Pour ceux qui voudraient, sans pour autant passer d’un catéchisme de guerre à l’autre, entendre un autre son de cloche sur la Russie, je ne peux que vous recommander le nouvel hors-série que nous venons de faire paraître à Éléments et qui est justement consacré à ce pays. Un sommaire très éclectique puisque vous pourrez y lire des plumes aussi différentes que celles de Jean Mabire, d’Alexandre Douguine, de Zakhar Prilepine (qui vient il y a quelques jours d’échapper à un attentat), de Pierre Gripari ou de… Gérard Depardieu ! L’occasion aussi de relire, pour ceux qui l’avaient raté à sa sortie, l’entretien qu’Edouard Limonov nous avait accordé à François Bousquet et moi peu de temps avant sa mort, lors de son dernier passage en France où il s’était rendu pour venir soutenir les Gilets jaunes.

Pour commander ce hors-série

Un numéro qui, sans surprise, fait grincer quelques dents là où précisément les dents grincent quand on refuse de s’aligner sur les directives de l’OTAN :

On se demande bien qui trahit qui dans cette histoire… A lire ça, le général de Gaulle aurait de quoi se retourner dans sa tombe ! Quant à se faire traiter de « revue de gauche anti-chrétienne », venant d’une grenouille de bénitier, c’est toujours un compliment bon à prendre ! Un compliment d’autant plus savoureux quand la grenouille en question a été durant des années directeur de rédaction de L’Incorrect, revue qui, contrairement à celle qu’il attaque ici, ne survit que grâce à ses actionnaires, comme le rappelait encore récemment un article de La Lettre A.

La couverture médiatique de ce conflit telle qu’elle s’affiche sur toutes les manchettes, on l’aura compris, est assez éloignée de la lecture que nous en faisons. Ainsi, en lisant Le Temps du 25 avril dernier, je n’ai pas pu réprimer un haussement de sourcil dubitatif. Un article, intitulé « Les tactiques du Kremlin pour encourager les antiguerres allemands » et signé Stéphane Bussard, s’adonnait sans filet à une des seules formes de complotisme autorisée dans la grande presse, le complotisme anti-russe. A en croire cet article, Poutine mènerait en Allemagne une vaste opération clandestine de financement des mouvements pacifistes en s'appuyant simultanément sur des partis d'extrême gauche et des partis de droite nationalistes. Alors certes, en temps de guerre, la chose n’est pas invraisemblable et je ne serais pas surpris outre mesure si on me le prouvait par A+B (il y a eu des précédents) mais la facilité avec laquelle les médias de grand chemin se précipitent sur cette lecture-là des événements est révélatrice d’un certain biais qui en dit long sur leur ligne éditoriale.

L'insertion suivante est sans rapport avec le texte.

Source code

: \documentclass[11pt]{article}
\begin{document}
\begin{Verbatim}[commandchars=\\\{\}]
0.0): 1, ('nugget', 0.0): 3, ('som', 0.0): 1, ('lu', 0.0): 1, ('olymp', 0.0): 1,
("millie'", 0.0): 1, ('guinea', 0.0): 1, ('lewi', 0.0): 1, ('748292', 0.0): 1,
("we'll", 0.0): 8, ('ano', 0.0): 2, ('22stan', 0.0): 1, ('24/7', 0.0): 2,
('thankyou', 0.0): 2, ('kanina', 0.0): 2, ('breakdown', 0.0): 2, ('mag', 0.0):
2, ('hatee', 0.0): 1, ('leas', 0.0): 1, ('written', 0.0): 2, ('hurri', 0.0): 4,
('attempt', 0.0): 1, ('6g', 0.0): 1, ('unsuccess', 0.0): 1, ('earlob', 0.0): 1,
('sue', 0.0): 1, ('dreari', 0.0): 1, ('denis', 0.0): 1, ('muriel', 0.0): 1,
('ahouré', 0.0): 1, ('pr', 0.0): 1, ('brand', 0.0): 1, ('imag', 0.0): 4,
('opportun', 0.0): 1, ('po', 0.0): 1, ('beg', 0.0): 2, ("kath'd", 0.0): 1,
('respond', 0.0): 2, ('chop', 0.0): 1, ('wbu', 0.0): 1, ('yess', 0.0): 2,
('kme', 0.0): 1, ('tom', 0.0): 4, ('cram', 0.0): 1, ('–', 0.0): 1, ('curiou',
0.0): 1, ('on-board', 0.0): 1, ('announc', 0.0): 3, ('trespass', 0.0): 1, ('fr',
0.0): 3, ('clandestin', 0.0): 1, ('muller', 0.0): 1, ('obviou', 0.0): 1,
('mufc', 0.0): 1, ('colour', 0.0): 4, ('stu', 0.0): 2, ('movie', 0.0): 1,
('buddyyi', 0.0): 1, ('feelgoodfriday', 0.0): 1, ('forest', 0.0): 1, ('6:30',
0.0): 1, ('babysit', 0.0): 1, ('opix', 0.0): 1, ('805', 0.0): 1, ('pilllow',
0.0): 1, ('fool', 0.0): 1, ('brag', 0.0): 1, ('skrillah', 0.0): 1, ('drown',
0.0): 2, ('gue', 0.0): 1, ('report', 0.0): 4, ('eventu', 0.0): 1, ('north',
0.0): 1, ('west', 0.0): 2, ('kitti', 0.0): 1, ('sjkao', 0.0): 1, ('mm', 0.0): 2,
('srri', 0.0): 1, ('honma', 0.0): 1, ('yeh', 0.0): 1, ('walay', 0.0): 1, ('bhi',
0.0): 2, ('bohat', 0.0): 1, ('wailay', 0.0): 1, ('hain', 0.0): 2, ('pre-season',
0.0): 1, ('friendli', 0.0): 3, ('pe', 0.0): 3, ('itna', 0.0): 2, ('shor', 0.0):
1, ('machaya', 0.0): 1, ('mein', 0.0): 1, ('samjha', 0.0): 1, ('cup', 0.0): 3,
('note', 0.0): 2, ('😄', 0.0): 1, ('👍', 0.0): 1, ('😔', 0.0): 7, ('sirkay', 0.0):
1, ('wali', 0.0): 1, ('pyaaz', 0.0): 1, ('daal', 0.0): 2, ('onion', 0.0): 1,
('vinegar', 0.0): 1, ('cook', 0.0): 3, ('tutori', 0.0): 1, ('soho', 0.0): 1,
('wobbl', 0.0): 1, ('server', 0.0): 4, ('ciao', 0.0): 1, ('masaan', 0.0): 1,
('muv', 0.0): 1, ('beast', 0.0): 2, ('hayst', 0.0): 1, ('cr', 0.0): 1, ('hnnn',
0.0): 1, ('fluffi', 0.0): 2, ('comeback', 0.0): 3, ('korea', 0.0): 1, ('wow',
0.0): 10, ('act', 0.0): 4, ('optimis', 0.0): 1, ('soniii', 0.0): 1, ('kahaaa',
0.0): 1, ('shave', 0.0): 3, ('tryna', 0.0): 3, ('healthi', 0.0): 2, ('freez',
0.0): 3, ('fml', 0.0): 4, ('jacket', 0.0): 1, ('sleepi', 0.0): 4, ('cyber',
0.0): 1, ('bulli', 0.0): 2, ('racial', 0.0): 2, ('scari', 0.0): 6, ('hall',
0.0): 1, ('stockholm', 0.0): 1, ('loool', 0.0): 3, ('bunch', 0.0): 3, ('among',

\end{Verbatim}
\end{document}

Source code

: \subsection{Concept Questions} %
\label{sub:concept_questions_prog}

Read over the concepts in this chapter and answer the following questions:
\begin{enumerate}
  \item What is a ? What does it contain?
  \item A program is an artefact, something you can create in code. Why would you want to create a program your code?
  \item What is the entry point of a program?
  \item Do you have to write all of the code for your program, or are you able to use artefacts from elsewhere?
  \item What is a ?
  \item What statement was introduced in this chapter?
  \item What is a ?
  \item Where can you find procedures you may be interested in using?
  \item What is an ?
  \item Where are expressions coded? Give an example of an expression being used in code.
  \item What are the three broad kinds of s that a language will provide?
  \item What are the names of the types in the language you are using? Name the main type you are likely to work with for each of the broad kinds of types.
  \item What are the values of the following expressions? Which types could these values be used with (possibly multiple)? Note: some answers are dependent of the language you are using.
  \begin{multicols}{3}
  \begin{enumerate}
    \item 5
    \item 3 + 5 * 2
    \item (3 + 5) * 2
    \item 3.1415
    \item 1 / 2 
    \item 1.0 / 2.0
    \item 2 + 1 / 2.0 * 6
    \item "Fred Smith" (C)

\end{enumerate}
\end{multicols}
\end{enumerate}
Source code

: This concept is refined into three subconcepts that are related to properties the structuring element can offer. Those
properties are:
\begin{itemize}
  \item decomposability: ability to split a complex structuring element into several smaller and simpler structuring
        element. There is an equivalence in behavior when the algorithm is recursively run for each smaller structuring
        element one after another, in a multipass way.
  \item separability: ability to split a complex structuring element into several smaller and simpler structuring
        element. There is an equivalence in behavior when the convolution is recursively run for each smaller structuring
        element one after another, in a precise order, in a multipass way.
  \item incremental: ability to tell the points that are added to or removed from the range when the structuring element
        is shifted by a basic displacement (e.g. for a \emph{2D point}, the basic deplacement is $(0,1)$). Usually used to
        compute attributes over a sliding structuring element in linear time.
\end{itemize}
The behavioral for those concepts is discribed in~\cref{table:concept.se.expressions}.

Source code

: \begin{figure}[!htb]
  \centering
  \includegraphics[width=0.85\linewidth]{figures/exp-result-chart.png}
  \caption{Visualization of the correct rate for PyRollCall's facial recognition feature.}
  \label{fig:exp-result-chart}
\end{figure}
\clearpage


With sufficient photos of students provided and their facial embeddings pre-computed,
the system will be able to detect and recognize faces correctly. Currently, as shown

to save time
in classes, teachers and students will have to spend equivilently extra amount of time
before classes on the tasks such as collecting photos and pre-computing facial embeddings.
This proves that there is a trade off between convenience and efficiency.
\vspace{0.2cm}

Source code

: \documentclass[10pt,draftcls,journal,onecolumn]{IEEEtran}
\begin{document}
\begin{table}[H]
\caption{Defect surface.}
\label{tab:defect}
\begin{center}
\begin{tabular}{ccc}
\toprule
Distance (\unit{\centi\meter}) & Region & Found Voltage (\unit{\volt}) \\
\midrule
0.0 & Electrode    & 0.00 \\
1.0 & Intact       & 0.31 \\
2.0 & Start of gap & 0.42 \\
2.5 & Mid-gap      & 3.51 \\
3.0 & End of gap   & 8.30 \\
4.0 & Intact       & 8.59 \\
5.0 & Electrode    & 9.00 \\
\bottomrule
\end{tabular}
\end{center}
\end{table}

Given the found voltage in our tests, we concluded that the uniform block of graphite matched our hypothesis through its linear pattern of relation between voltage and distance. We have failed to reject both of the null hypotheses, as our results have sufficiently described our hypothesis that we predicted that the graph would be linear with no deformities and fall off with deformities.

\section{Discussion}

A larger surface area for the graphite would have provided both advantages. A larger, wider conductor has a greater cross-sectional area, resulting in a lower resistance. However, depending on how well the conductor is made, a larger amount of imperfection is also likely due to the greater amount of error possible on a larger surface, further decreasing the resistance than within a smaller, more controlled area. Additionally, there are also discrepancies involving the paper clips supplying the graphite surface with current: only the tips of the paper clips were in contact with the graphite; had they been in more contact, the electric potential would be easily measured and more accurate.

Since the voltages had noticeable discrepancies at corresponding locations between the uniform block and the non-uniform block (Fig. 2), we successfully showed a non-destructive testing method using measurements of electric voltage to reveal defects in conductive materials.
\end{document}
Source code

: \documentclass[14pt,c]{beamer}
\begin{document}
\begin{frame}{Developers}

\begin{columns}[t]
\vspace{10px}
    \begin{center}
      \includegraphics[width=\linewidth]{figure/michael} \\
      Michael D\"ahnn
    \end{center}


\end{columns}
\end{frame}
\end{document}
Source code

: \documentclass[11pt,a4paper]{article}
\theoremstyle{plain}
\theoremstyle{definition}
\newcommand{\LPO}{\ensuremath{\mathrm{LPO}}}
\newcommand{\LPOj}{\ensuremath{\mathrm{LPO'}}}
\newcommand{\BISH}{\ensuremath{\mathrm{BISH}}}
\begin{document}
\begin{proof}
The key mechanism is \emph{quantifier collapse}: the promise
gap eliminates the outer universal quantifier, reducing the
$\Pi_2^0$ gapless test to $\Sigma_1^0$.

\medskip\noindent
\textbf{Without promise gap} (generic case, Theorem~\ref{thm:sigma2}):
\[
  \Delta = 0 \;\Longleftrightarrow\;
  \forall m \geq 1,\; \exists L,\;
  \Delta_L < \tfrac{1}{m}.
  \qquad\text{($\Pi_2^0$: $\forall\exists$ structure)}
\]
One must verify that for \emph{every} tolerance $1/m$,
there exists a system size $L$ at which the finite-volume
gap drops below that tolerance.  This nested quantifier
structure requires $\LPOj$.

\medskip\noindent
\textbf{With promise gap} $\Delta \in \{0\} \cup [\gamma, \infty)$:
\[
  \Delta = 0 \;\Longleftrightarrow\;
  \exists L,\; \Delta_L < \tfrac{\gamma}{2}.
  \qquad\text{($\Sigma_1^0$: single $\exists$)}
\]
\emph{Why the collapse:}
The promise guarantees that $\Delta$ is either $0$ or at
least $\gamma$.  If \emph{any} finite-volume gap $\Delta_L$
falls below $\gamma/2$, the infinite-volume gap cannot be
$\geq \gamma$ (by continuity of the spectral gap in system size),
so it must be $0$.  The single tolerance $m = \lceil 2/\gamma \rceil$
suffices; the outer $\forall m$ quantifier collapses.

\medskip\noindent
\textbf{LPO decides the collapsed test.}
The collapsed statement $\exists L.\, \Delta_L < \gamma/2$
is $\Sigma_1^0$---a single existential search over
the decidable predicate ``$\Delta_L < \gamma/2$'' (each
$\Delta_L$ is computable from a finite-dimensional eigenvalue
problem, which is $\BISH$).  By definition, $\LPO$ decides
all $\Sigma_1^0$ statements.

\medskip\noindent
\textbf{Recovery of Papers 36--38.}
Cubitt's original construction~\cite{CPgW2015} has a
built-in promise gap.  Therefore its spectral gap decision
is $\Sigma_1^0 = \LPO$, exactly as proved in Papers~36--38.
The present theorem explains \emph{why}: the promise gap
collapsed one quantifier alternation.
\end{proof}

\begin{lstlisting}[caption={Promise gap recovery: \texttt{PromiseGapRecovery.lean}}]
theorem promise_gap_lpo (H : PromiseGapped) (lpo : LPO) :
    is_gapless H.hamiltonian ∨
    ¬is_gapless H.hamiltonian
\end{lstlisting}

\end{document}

Lisons ensemble un passage de cet article :

« Marier l’extrême droite et l’extrême gauche allemandes dans une coalition antiguerre pour saper l’unité du front occidental contre la Russie. Tel est l’objectif que de hauts responsables et des stratèges du Kremlin ont cherché à atteindre en Allemagne, et pour lequel ils ont élaboré un plan d’action en été 2022. Les documents secrets datés de juillet à novembre 2022 obtenus par le Washington Post auprès d’un service de renseignement européen et corroborés par les services de renseignement de plusieurs pays occidentaux sont explicites. Publié le 21 avril, l’article démontre que le Kremlin vise à se greffer sur le mouvement pacifiste qui s’est jour outre-Rhin avec la politicienne d’extrême gauche du partie Die Linke Sahra Wagenknecht et le parti d’extrême droite Alternative für Deutschland (AfD). La révélation a été largement reprise par les médias allemands. Le rapprochement entre ces deux extrêmes sous la bannière de la paix remonte à plusieurs mois. Mais il est encouragé par Moscou. Selon les documents, le Kremlin a ordonné à ses stratèges de se focaliser sur l’Allemagne, pays clé au sein de l’Union européenne.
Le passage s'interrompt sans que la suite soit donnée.